Author: @Walid Baruni
Status: Discussion
Last Updated Date: 2023-01-16
Introduction
The purpose of this document is to define and suggest the scope and capabilities of Bacalhau jobs that are executed by the compute nodes in the network. Such definition can be helpful in making informed decisions around currently active projects, such as API Spec, Job Spec, DAGs and persistent job state.
Problem Statement
There have been multiple and parallel discussions on the capabilities of Bacalhau Jobs, which will influence the job spec design and add more responsibilities to the compute nodes, including:
- Cron Jobs: the ability to run jobs periodically, which will require nodes to maintain a state about the jobs, allow updating the job spec and query previous executions
- Daemon Jobs: jobs that are expected to always run on certain compute nodes, such as for edge log transformation and vending. This will require compute nodes to retry the job on failure and during startup
- DAGs and Pipelines: A job is defined as a DAG with multiple tasks where outputs of previous tasks will act as inputs of new tasks. This requires a DAG orchestrator that maintains the state of the DAG and knows when and how to trigger the remaining tasks.
- Job Chaining: Similar to DAGs but mentioned separately due to differences in implementation details. There is no need for a DAG orchestrator, and jobs will have links and specs to other jobs to be executed on completion for example. This will require compute nodes to act as requester nodes, discover other compute nodes that are capable of executing the remaining stages and hand over the execution.
- Long Running Jobs: Such as jobs that are processing logs or consuming events from a streaming source, such as Kafka, Kinesis or a Queue. There were couple of ways discussed to achieve this. An approach based on daemon jobs mentioned above that will retry on failure and during startup. Another approach based on dedicated services that maintains the state and trigger time bounded jobs on Bacalhau when the previous job fails or times-out. (ref: Streaming Service: A user can register a job to consume from Kafka/Kinesis. The service will trigger multiple tasks in the network to consume from each of Kafka partitions or Kinesis shards, keep track of the checkpoint offsets, and make sure that there is always an active and healthy consumer running, and retry if the consumer times-out or becomes unhealthy. Another implementation would be for the Streaming Service to actually read and buffer from Kafka/Kinesis, store the data in IPFS/S3, and then trigger a Bacalhau task to process the uploaded file. Each approach has their own tradeoffs, and both can co-exist. )
These are all great features that will add more value to Bacalhau network and enable more use cases. However, if not done properly, these feature (and more in the future) can add significant complexity to Bacalhau compute nodes that will make the network unmaintainable, difficult to operate, debug, and reason about, and not as flexible or general purpose compute network as we intend it to be.
Design Goals
- Ownership: To improve debuggability, traceability and potentially incentive handling of jobs, a submitted job must have a clear owner that is held accountable for the job execution, that must either fail fast if no progress is possible, or retry execution.

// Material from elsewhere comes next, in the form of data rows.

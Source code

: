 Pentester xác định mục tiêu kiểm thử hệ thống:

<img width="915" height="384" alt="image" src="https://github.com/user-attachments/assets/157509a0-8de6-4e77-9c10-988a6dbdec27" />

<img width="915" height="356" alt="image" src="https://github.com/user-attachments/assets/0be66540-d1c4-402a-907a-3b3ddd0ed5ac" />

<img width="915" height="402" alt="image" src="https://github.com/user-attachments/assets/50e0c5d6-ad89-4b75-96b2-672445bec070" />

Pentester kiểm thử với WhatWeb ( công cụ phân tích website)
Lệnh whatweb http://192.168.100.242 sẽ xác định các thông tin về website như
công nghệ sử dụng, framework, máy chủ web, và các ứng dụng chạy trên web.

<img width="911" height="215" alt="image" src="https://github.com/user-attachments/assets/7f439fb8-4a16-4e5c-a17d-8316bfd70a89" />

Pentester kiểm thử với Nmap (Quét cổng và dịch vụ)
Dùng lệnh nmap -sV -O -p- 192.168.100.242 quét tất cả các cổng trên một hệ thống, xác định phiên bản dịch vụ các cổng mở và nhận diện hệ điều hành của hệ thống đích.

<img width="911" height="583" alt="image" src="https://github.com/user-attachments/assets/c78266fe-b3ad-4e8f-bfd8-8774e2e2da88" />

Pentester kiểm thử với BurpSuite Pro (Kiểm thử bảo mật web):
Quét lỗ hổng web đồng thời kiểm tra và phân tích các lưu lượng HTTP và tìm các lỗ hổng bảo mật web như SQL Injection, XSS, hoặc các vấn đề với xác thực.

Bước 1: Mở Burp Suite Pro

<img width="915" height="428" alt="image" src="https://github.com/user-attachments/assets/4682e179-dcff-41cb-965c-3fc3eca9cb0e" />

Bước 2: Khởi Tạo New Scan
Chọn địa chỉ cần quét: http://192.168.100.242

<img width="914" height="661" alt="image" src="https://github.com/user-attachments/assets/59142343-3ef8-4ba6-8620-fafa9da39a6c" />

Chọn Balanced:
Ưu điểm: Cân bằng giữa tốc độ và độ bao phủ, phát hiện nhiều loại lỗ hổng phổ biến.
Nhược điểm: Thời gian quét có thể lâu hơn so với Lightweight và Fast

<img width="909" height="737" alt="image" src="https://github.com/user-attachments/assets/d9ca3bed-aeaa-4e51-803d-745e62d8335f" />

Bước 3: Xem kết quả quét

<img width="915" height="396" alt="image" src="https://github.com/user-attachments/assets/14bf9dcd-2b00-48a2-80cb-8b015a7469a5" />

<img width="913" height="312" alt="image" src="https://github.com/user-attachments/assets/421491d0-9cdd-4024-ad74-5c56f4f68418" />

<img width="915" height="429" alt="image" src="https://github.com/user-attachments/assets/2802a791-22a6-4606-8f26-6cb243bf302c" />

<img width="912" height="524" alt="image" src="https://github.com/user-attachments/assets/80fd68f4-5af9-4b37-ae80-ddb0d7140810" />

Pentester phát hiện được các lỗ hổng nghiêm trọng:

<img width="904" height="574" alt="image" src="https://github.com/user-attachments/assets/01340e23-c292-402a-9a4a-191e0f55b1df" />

- As an example, if a job was submitted directly to a compute node (possible, but not supported today), then the compute node is the job owner.
- On the other hand if the job was submitted to a requester service, then the requester is the job owner and not the selected compute nodes.
- Time bounded: Jobs executed on compute nodes must be time bounded where a node must either complete the execution or timeout eventually. A user, or a requester node, should not assume compute nodes to be highly available, capable of executing long running jobs with no interruptions, or that it will not suddenly disappear!